To obtain more detailed information about the movement of the H2 molecule inside the cage, the 1D PDF is calculated. Figure 3 shows the 1D PDF, P(R), for (H2)n@C70 (n = 1, 2) under different temperatures (1 K, 50 K, 100 K, 200 K, and 300 K). Where R is the distance between the center of the hydrogen molecule and the cage center. Figure 3(a) shows that for n = 1, the H2 molecule is not fixed in the cage center but has a probabilistic distribution around the cage center. For n = 2, the distance from either of the two H2 molecules to the cage center is equal, which may be due to the fact that the two H2 molecules are identical and the intermolecular interaction can have an equal effect on them. Figure 3(b) displays the temperature-dependent spatial distributions for two H2 molecules in C70, from which we can see when two H2 molecules are confined in the cage, their distributions are also probabilistic within a small region. For both n = 1 and n = 2, each P(R) is enlarged and the peak gradually shifts away from the cage center with the increase of temperature. This phenomenon shows that the thermal vibrations of the caged H2 molecules are enhanced at a higher temperature.
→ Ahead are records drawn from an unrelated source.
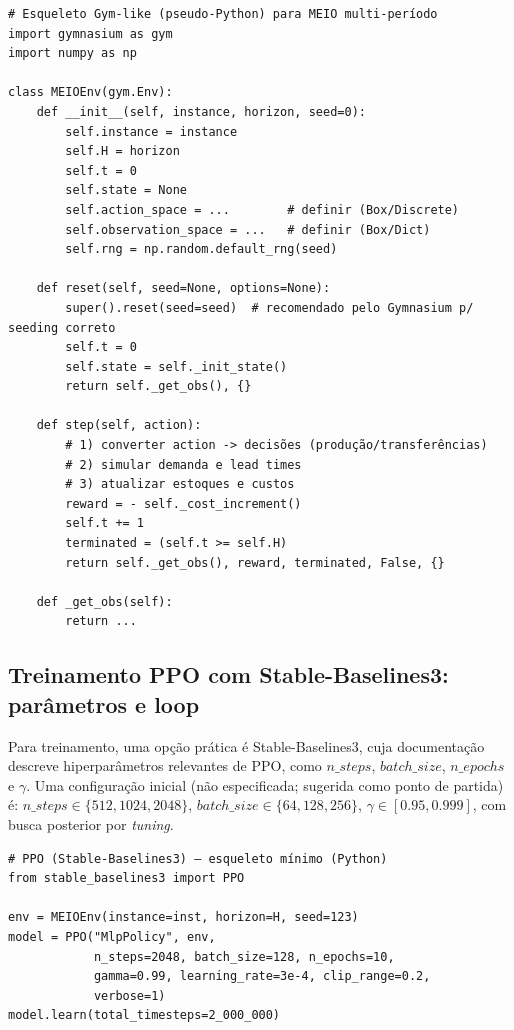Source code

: \begin{verbatim}
# Esqueleto Gym-like (pseudo-Python) para MEIO multi-período
import gymnasium as gym
import numpy as np

class MEIOEnv(gym.Env):
    def __init__(self, instance, horizon, seed=0):
        self.instance = instance
        self.H = horizon
        self.t = 0
        self.state = None
        self.action_space = ...        # definir (Box/Discrete)
        self.observation_space = ...   # definir (Box/Dict)
        self.rng = np.random.default_rng(seed)

    def reset(self, seed=None, options=None):
        super().reset(seed=seed)  # recomendado pelo Gymnasium p/ seeding correto
        self.t = 0
        self.state = self._init_state()
        return self._get_obs(), {}

    def step(self, action):
        # 1) converter action -> decisões (produção/transferências)
        # 2) simular demanda e lead times
        # 3) atualizar estoques e custos
        reward = - self._cost_increment()
        self.t += 1
        terminated = (self.t >= self.H)
        return self._get_obs(), reward, terminated, False, {}

    def _get_obs(self):
        return ...
\end{verbatim}

\subsection{Treinamento PPO com Stable-Baselines3: parâmetros e loop}

Para treinamento, uma opção prática é Stable-Baselines3, cuja documentação descreve hiperparâmetros relevantes de PPO, como \(n\_steps\), \(batch\_size\), \(n\_epochs\) e \(\gamma\). \cite{SB3PPO} Uma configuração inicial (não especificada; sugerida como ponto de partida) é: \(n\_steps\in\{512,1024,2048\}\), \(batch\_size\in\{64,128,256\}\), \(\gamma\in[0.95,0.999]\), com busca posterior por \emph{tuning}.

\begin{verbatim}
# PPO (Stable-Baselines3) – esqueleto mínimo (Python)
from stable_baselines3 import PPO

env = MEIOEnv(instance=inst, horizon=H, seed=123)
model = PPO("MlpPolicy", env,
            n_steps=2048, batch_size=128, n_epochs=10,
            gamma=0.99, learning_rate=3e-4, clip_range=0.2,
            verbose=1)
model.learn(total_timesteps=2_000_000)
\end{verbatim}

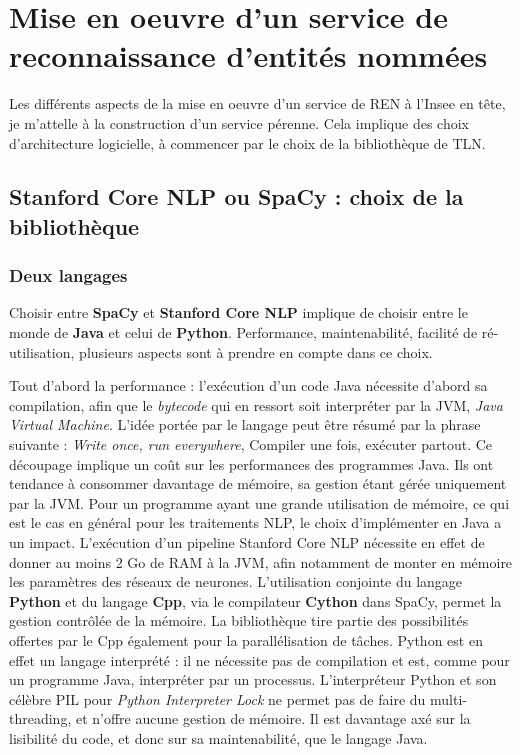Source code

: \section{Mise en oeuvre d'un service de reconnaissance d'entités nommées}
Les différents aspects de la mise en oeuvre d'un service de REN à l'Insee en tête, je m'attelle à la construction d'un service pérenne. Cela implique des choix d'architecture logicielle, à commencer par le choix de la bibliothèque de TLN.

\subsection{Stanford Core NLP ou SpaCy : choix de la bibliothèque}

\subsubsection{Deux langages}
Choisir entre \textbf{SpaCy} et \textbf{Stanford Core NLP} implique de choisir entre le monde de \textbf{Java} et celui de \textbf{Python}. Performance, maintenabilité, facilité de ré-utilisation, plusieurs aspects sont à prendre en compte dans ce choix. 
\newline

Tout d'abord la performance : l'exécution d'un code Java nécessite d'abord sa compilation, afin que le \textit{bytecode} qui en ressort soit interpréter par la JVM, \textit{Java Virtual Machine}. L'idée portée par le langage peut être résumé par la phrase suivante : \textit{Write once, run everywhere}, Compiler une fois, exécuter partout. Ce découpage implique un coût sur les performances des programmes Java. Ils ont tendance à consommer davantage de mémoire, sa gestion étant gérée uniquement par la JVM. Pour un programme ayant une grande utilisation de mémoire, ce qui est le cas en général pour les traitements NLP, le choix d'implémenter en Java a un impact. L'exécution d'un pipeline Stanford Core NLP nécessite en effet de donner au moins 2 Go de RAM à la JVM, afin notamment de monter en mémoire les paramètres des réseaux de neurones. L'utilisation conjointe du langage \textbf{Python} et du langage \textbf{Cpp}, via le compilateur \textbf{Cython} dans SpaCy, permet la gestion contrôlée de la mémoire. La bibliothèque tire partie des possibilités offertes par le Cpp également pour la parallélisation de tâches. Python est en effet un langage interprété : il ne nécessite pas de compilation et est, comme pour un programme Java, interpréter par un processus. L'interpréteur Python et son célèbre PIL pour \textit{Python Interpreter Lock} ne permet pas de faire du multi-threading, et n'offre aucune gestion de mémoire. Il est davantage axé sur la lisibilité du code, et donc sur sa maintenabilité, que le langage Java.
\newline

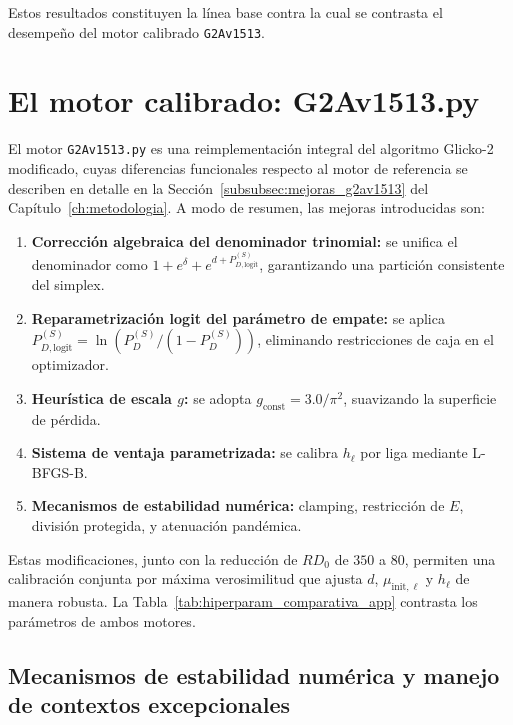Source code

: Estos resultados constituyen la l\'inea base contra la cual se contrasta el desempe\~no del motor calibrado \texttt{G2Av1513}.


\section{El motor calibrado: G2Av1513.py}

El motor \texttt{G2Av1513.py} es una reimplementaci\'on integral del algoritmo Glicko-2 modificado, cuyas diferencias funcionales respecto al motor de referencia se describen en detalle en la Secci\'on~\ref{subsubsec:mejoras_g2av1513} del Cap\'itulo~\ref{ch:metodologia}. A modo de resumen, las mejoras introducidas son:

\begin{enumerate}
	\item \textbf{Correcci\'on algebraica del denominador trinomial:} se unifica el denominador como $1+e^\delta+e^{d+P_{D,\text{logit}}^{(S)}}$, garantizando una partici\'on consistente del simplex.
	\item \textbf{Reparametrizaci\'on logit del par\'ametro de empate:} se aplica $P_{D,\text{logit}}^{(S)} = \ln(P_D^{(S)}/(1-P_D^{(S)}))$, eliminando restricciones de caja en el optimizador.
	\item \textbf{Heur\'istica de escala $g$:} se adopta $g_{\text{const}} = 3.0/\pi^2$, suavizando la superficie de p\'erdida.
	\item \textbf{Sistema de ventaja parametrizada:} se calibra $h_\ell$ por liga mediante L-BFGS-B.
	\item \textbf{Mecanismos de estabilidad num\'erica:} clamping, restricci\'on de $E$, divisi\'on protegida, y atenuaci\'on pand\'emica.
\end{enumerate}

Estas modificaciones, junto con la reducci\'on de $RD_0$ de $350$ a $80$, permiten una calibraci\'on conjunta por m\'axima verosimilitud que ajusta $d$, $\mu_{\text{init},\ell}$ y $h_\ell$ de manera robusta. La Tabla~\ref{tab:hiperparam_comparativa_app} contrasta los par\'ametros de ambos motores.

\subsection{Mecanismos de estabilidad num\'erica y manejo de contextos excepcionales}
\label{subsec:naive_vs_g2a_estabilidad_numerica}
However, in a wide temperature range, R remains much shorter than the average radius of caged C70. Meanwhile, as the temperature increases, the change of P(R) for n = 2 is smaller than that for n = 1, which complementally reflects that (H2)2@C70 is more stable than H2@C70.

Fig. 3. 1D probability distribution P(R) for (a) one H2 molecule and (b) two H2 molecules in C70, from the PIMC calculations.
Fig. 4. Plots of 1D probability distribution P(R) of one or two H2 molecules in C70 from the PIMC calculations at a temperature 300 K.

To intuitively compare the spatial distribution differences, the 1D PDF P(R)s for n = 1 and n = 2 under 300 K are plotted together in Fig. 4. For n = 1, H2 moves within a region with a radius of 2.5 Bohr and the peak appears near 1.0 Bohr. While for n = 2, the distribution radius of H2 molecule varies between 1.0 Bohr and 3.0 Bohr and the peak appears near 2.1 Bohr. Obviously, compared with one H2 molecule, two H2 have less room to move, so their amplitudes diminish. Furthermore, for n = 2, P(R) = 0 when R < 1.0 Bohr. This is caused by the intermolecular interaction, which stays away from the cage center.

4. Conclusions

A PIMC method is used to study the thermal properties of H2 molecules inside the C70 cage. The temperature-dependent interaction energies and spatial distributions of (H2)n@C70 (n = 1, 2, 3) are calculated. From 1 K to 300 K, the interaction energies are negative for one or two H2 molecules caged in C70, while for (H2)3@C70, the interaction energy is positive. Therefore, the C70 cage can trap two H2 molecules at most. Meanwhile the result shows that (H2)2@C70 is more stable in energy than H2@C70. In both H2@C70 and (H2)2@C70 systems, the spatial distributions show that H2 molecule stays further away from the cage center when temperature increases. Meanwhile, this change is slow and the distance from H2 molecule to the cage center is much shorter than the average radius of the C70 cage. In this paper, for the interaction between H2 molecule and the C70 cage, we use LJ potential. For further study, a more accurate potential should be used to analyze the rotation of the H2 molecules in the cage. Moreover, other properties, such as the spectroscopic properties of (H2)n@C70 (n = 1, 2, 3) under different ambient conditions, can be studied to find more applications of the systems. Because PIMC is an accurate tool to study quantum many-body properties, it can be used to study other fullerene complexes, such as boron fullerene complexes and boron– nitrogen fullerene complexes.